Report every line in the listing below where the string "específicos" shows up.

= = =

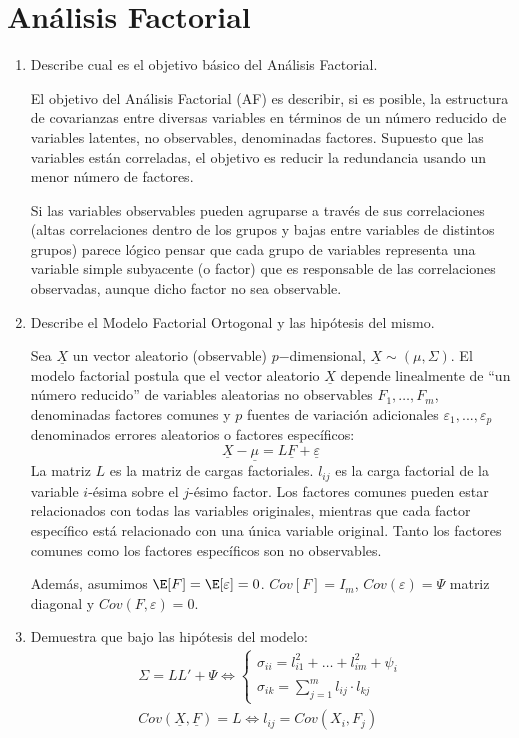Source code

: \documentclass[twoside]{article}
\newcommand{\muestra}[1]{{\underline{#1}}}
\newcommand{\m}[1]{{\muestra{#1}}}
\newcommand{\mX}{{\muestra{X}}}
\begin{document}
\begin{enumerate}
\begin{enumerate}
\end{enumerate}
\end{enumerate}
\newpage
\section{Análisis Factorial}
\begin{enumerate}
\item Describe cual es el objetivo básico del Análisis Factorial.

El objetivo del Análisis Factorial (AF) es describir, si es posible, la estructura de covarianzas entre diversas variables en términos de un número reducido de variables latentes, no observables, denominadas factores. Supuesto que las variables están correladas, el objetivo es reducir la redundancia usando un menor número de factores. 

Si las variables observables pueden agruparse a través de sus correlaciones (altas correlaciones dentro de los grupos y
bajas entre variables de distintos grupos) parece lógico pensar que cada grupo de variables representa una variable simple subyacente (o factor) que es responsable de
las correlaciones observadas, aunque dicho factor no sea observable.

\item Describe el Modelo Factorial Ortogonal y las hipótesis del mismo.

Sea $\muestra{X}$ un vector aleatorio (observable) $p$−dimensional, $\mX \sim (\mu,\Sigma)$. El modelo factorial postula que el vector aleatorio $\muestra{X}$ depende linealmente de \enquote{un número reducido} de variables aleatorias no observables $F_1,\dotsc,F_m$, denominadas factores comunes y $p$ fuentes de variación adicionales $\varepsilon_1, ..., ε_p$ denominados errores aleatorios o
factores específicos:
$$
\mX-\m{\mu} = L\m{F}+\m{\varepsilon}
$$
La matriz $L$ es la matriz de cargas factoriales. $l_{ij}$ es la carga factorial de la variable $i$-ésima sobre el $j$-ésimo factor. Los factores comunes pueden estar relacionados con todas las variables originales, mientras que cada factor específico está relacionado con una única variable original. Tanto los factores comunes como los factores específicos son no observables. 

Además, asumimos $\E[F]=\E[\varepsilon]=0$. $Cov[F]=I_m$, $Cov(\varepsilon)=\Psi$ matriz diagonal y $Cov(F,\varepsilon)=0$.
\item Demuestra que bajo las hipótesis del modelo:
\begin{gather}
\Sigma = L L' + \Psi \Leftrightarrow
\begin{cases}
\sigma_{ii} = l_{i1}^2 + \dots + l_{im}^2 + \psi_i\\
\sigma_{ik} = \sum_{j=1}^m l_{ij} \cdot l_{kj}
\end{cases}\\
Cov(\m{X}, \m{F}) = L \Leftrightarrow l_{ij} = Cov(X_i, F_j)
\end{gather}


\end{enumerate}
\end{document}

= = =

**ANSWER FOR THE TASK**
factores específicos:
La matriz $L$ es la matriz de cargas factoriales. $l_{ij}$ es la carga factorial de la variable $i$-ésima sobre el $j$-ésimo factor. Los factores comunes pueden estar relacionados con todas las variables originales, mientras que cada factor específico está relacionado con una única variable original. Tanto los factores comunes como los factores específicos son no observables. 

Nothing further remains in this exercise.